MacOS – Home folder has ‘everyone’ Read-Only permissions

findermacospermissionSecurity

I just realized that my home folder (/HD/Users/Bob) has Everyone 'ReadOnly' permissions set at its root level.

If I browse this folder from another account, I can view the folders, but I'm not allowed to open the standard OS X folders (Desktop, Documents, Music, Movies, etc…). However, I have created a few folders on the root level of my home folder, and those ARE accessible to this other user. They can open folders, and open some of the documents with ReadOnly access.

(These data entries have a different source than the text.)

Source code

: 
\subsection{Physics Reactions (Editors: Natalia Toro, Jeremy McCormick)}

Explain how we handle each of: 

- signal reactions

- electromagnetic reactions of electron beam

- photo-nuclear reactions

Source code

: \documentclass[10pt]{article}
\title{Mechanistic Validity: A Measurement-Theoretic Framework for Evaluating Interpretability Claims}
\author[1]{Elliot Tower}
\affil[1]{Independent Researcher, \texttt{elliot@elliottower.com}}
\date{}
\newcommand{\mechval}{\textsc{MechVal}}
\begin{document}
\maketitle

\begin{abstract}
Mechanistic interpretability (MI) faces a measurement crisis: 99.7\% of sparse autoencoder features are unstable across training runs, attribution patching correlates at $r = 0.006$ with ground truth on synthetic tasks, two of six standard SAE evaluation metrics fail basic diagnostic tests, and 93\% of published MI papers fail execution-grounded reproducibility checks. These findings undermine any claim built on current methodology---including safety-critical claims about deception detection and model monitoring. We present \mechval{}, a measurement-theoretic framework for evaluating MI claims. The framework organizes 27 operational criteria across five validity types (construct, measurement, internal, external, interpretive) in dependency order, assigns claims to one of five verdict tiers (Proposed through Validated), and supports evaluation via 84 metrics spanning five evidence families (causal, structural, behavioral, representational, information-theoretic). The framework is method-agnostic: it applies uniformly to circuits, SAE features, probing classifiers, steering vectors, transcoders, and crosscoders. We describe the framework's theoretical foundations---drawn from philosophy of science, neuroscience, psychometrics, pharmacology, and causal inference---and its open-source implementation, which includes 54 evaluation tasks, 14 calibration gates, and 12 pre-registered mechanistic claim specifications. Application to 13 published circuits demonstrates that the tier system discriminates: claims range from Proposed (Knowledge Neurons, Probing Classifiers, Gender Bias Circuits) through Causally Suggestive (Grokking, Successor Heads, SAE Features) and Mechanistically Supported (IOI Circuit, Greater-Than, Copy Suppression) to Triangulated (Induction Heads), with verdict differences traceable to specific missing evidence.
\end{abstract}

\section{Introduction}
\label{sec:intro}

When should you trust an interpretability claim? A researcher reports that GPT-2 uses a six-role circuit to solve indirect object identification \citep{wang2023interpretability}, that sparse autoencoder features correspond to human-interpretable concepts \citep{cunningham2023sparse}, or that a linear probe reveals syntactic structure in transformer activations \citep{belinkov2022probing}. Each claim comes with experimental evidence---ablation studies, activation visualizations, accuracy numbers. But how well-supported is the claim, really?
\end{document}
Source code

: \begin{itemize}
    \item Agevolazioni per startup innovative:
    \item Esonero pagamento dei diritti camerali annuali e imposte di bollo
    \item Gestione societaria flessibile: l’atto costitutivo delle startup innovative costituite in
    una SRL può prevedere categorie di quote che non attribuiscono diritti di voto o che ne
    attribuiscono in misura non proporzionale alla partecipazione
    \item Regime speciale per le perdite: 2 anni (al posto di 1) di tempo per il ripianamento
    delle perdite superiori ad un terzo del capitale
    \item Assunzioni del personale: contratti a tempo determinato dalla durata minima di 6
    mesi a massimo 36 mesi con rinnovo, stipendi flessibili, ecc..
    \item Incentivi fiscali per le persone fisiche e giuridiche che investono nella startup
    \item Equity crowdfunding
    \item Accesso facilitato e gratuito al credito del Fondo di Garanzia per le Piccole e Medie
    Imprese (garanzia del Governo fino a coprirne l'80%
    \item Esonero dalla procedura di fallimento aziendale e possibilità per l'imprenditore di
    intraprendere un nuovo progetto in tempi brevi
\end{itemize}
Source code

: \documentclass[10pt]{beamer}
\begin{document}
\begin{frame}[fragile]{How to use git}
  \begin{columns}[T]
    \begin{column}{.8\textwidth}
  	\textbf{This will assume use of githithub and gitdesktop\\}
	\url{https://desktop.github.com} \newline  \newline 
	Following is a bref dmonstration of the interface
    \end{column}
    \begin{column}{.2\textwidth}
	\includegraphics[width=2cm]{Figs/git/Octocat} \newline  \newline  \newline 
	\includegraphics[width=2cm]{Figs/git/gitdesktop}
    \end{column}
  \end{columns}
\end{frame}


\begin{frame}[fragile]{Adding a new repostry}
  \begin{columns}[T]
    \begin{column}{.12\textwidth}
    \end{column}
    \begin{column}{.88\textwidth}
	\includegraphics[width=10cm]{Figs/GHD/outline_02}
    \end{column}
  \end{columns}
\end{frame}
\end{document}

Is anyone else seeing this? Is this a standard configuration, or is my Mac screwed up? This seems like a security hole to allow users to access files of other users on the system.

I'm running a fairly clean build of Yosemite 10.10.1 – this was installed about a month ago. I restored my old files from a hard drive. They were not restored via Time Machine

Best Answer

This is the standard permissions configuration and has been around since the beta days of Mac OS X when Unix underpinnings were established for Apple’s new computer OS.

The root of your home folder is global read, but standard macOS folders within such as Desktop and Documents should be global no access. Feel free to set the permissions of other folders which you create in the root of your home folder to match the permissions on the standard folders.

If you wish new folders to, by default, be global no access, change the permissions on the root of your home folder, propagate the permissions recursively and set up ACLs to inherit permissions for new folders, however I am unsure as to any effects this may have.